**Your objective:** Go through the material below and copy each line exactly.

#### Supplied entries

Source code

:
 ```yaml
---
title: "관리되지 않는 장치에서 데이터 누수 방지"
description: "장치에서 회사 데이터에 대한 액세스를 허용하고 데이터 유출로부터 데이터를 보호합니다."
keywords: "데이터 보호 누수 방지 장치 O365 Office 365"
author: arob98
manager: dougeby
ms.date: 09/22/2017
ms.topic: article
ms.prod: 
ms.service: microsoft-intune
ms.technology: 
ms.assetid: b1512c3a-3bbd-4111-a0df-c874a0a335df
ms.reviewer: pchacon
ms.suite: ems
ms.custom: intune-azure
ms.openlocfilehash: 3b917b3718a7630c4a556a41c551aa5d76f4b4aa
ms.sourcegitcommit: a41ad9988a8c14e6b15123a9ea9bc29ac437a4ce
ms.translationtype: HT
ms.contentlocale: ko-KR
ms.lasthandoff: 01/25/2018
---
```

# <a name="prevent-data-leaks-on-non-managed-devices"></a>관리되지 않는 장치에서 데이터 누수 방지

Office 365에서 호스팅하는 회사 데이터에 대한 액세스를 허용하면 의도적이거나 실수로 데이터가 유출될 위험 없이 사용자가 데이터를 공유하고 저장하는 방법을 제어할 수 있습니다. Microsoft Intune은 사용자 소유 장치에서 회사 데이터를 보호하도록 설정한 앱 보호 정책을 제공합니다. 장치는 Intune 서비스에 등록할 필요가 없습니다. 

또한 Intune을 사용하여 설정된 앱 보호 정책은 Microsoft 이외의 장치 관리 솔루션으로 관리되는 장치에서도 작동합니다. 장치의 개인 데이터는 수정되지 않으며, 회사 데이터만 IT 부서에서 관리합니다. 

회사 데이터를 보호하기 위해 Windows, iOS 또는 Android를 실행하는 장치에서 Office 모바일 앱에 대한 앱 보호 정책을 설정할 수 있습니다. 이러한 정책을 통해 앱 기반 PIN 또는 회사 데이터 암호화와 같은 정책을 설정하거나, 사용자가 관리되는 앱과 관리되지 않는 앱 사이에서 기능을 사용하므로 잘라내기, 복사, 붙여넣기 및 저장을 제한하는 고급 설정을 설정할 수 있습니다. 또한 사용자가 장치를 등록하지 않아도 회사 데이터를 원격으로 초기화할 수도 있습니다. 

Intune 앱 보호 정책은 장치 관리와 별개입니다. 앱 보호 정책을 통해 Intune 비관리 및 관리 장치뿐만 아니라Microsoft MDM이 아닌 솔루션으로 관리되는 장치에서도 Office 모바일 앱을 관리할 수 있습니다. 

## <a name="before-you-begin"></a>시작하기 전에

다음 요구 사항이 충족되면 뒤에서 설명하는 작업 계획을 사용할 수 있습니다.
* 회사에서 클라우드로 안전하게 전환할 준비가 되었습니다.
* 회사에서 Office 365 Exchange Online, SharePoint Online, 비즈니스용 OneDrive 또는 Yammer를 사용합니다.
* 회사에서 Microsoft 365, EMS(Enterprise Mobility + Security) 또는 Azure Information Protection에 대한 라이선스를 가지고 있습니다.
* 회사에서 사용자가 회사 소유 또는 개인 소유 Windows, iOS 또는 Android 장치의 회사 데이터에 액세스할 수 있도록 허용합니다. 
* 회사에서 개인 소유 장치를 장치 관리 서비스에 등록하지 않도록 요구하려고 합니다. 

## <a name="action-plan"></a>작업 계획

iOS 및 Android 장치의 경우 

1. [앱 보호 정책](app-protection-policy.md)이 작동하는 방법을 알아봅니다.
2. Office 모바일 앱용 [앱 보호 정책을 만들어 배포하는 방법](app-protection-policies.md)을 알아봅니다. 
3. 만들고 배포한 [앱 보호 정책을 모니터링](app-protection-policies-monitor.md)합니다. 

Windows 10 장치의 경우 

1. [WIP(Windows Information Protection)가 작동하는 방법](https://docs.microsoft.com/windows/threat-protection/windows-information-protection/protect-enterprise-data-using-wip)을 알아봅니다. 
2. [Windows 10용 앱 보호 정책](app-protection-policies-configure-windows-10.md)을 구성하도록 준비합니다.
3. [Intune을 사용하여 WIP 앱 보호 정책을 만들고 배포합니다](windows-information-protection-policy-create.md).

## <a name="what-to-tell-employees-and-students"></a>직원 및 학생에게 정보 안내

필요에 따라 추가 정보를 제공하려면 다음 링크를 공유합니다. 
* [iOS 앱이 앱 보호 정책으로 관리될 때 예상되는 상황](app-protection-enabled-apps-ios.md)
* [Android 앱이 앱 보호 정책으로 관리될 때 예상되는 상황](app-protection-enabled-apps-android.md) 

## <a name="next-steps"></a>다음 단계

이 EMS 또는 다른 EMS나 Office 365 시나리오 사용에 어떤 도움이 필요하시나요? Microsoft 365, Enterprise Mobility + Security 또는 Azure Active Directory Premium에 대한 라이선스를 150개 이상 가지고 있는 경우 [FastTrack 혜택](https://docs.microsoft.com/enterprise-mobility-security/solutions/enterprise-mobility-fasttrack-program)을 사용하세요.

########

**Solution below:**
Source code

:
 ```yaml
---
title: "관리되지 않는 장치에서 데이터 누수 방지"
description: "장치에서 회사 데이터에 대한 액세스를 허용하고 데이터 유출로부터 데이터를 보호합니다."
keywords: "데이터 보호 누수 방지 장치 O365 Office 365"
author: arob98
manager: dougeby
ms.date: 09/22/2017
ms.topic: article
ms.prod: 
ms.service: microsoft-intune
ms.technology: 
ms.assetid: b1512c3a-3bbd-4111-a0df-c874a0a335df
ms.reviewer: pchacon
ms.suite: ems
ms.custom: intune-azure
ms.openlocfilehash: 3b917b3718a7630c4a556a41c551aa5d76f4b4aa
ms.sourcegitcommit: a41ad9988a8c14e6b15123a9ea9bc29ac437a4ce
ms.translationtype: HT
ms.contentlocale: ko-KR
ms.lasthandoff: 01/25/2018
---
```

# <a name="prevent-data-leaks-on-non-managed-devices"></a>관리되지 않는 장치에서 데이터 누수 방지

Office 365에서 호스팅하는 회사 데이터에 대한 액세스를 허용하면 의도적이거나 실수로 데이터가 유출될 위험 없이 사용자가 데이터를 공유하고 저장하는 방법을 제어할 수 있습니다. Microsoft Intune은 사용자 소유 장치에서 회사 데이터를 보호하도록 설정한 앱 보호 정책을 제공합니다. 장치는 Intune 서비스에 등록할 필요가 없습니다. 

또한 Intune을 사용하여 설정된 앱 보호 정책은 Microsoft 이외의 장치 관리 솔루션으로 관리되는 장치에서도 작동합니다. 장치의 개인 데이터는 수정되지 않으며, 회사 데이터만 IT 부서에서 관리합니다. 

회사 데이터를 보호하기 위해 Windows, iOS 또는 Android를 실행하는 장치에서 Office 모바일 앱에 대한 앱 보호 정책을 설정할 수 있습니다. 이러한 정책을 통해 앱 기반 PIN 또는 회사 데이터 암호화와 같은 정책을 설정하거나, 사용자가 관리되는 앱과 관리되지 않는 앱 사이에서 기능을 사용하므로 잘라내기, 복사, 붙여넣기 및 저장을 제한하는 고급 설정을 설정할 수 있습니다. 또한 사용자가 장치를 등록하지 않아도 회사 데이터를 원격으로 초기화할 수도 있습니다. 

Intune 앱 보호 정책은 장치 관리와 별개입니다. 앱 보호 정책을 통해 Intune 비관리 및 관리 장치뿐만 아니라Microsoft MDM이 아닌 솔루션으로 관리되는 장치에서도 Office 모바일 앱을 관리할 수 있습니다. 

## <a name="before-you-begin"></a>시작하기 전에

다음 요구 사항이 충족되면 뒤에서 설명하는 작업 계획을 사용할 수 있습니다.
* 회사에서 클라우드로 안전하게 전환할 준비가 되었습니다.
* 회사에서 Office 365 Exchange Online, SharePoint Online, 비즈니스용 OneDrive 또는 Yammer를 사용합니다.
* 회사에서 Microsoft 365, EMS(Enterprise Mobility + Security) 또는 Azure Information Protection에 대한 라이선스를 가지고 있습니다.
* 회사에서 사용자가 회사 소유 또는 개인 소유 Windows, iOS 또는 Android 장치의 회사 데이터에 액세스할 수 있도록 허용합니다. 
* 회사에서 개인 소유 장치를 장치 관리 서비스에 등록하지 않도록 요구하려고 합니다. 

## <a name="action-plan"></a>작업 계획

iOS 및 Android 장치의 경우 

1. [앱 보호 정책](app-protection-policy.md)이 작동하는 방법을 알아봅니다.
2. Office 모바일 앱용 [앱 보호 정책을 만들어 배포하는 방법](app-protection-policies.md)을 알아봅니다. 
3. 만들고 배포한 [앱 보호 정책을 모니터링](app-protection-policies-monitor.md)합니다. 

Windows 10 장치의 경우 

1. [WIP(Windows Information Protection)가 작동하는 방법](https://docs.microsoft.com/windows/threat-protection/windows-information-protection/protect-enterprise-data-using-wip)을 알아봅니다. 
2. [Windows 10용 앱 보호 정책](app-protection-policies-configure-windows-10.md)을 구성하도록 준비합니다.
3. [Intune을 사용하여 WIP 앱 보호 정책을 만들고 배포합니다](windows-information-protection-policy-create.md).

## <a name="what-to-tell-employees-and-students"></a>직원 및 학생에게 정보 안내

필요에 따라 추가 정보를 제공하려면 다음 링크를 공유합니다. 
* [iOS 앱이 앱 보호 정책으로 관리될 때 예상되는 상황](app-protection-enabled-apps-ios.md)
* [Android 앱이 앱 보호 정책으로 관리될 때 예상되는 상황](app-protection-enabled-apps-android.md) 

## <a name="next-steps"></a>다음 단계

이 EMS 또는 다른 EMS나 Office 365 시나리오 사용에 어떤 도움이 필요하시나요? Microsoft 365, Enterprise Mobility + Security 또는 Azure Active Directory Premium에 대한 라이선스를 150개 이상 가지고 있는 경우 [FastTrack 혜택](https://docs.microsoft.com/enterprise-mobility-security/solutions/enterprise-mobility-fasttrack-program)을 사용하세요.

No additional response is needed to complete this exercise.